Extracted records
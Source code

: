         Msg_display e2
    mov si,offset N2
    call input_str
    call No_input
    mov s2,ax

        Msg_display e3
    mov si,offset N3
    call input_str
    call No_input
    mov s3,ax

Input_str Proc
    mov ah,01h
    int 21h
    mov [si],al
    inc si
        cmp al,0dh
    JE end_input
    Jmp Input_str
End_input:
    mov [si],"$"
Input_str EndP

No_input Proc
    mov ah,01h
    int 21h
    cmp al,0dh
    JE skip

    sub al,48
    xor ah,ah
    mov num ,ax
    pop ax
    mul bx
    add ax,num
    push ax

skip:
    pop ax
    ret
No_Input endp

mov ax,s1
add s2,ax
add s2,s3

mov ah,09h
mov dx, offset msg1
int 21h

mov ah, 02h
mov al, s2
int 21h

Problem description
Find how many lines of the preceding data contain "offset", and answer with that number only.

Written response
3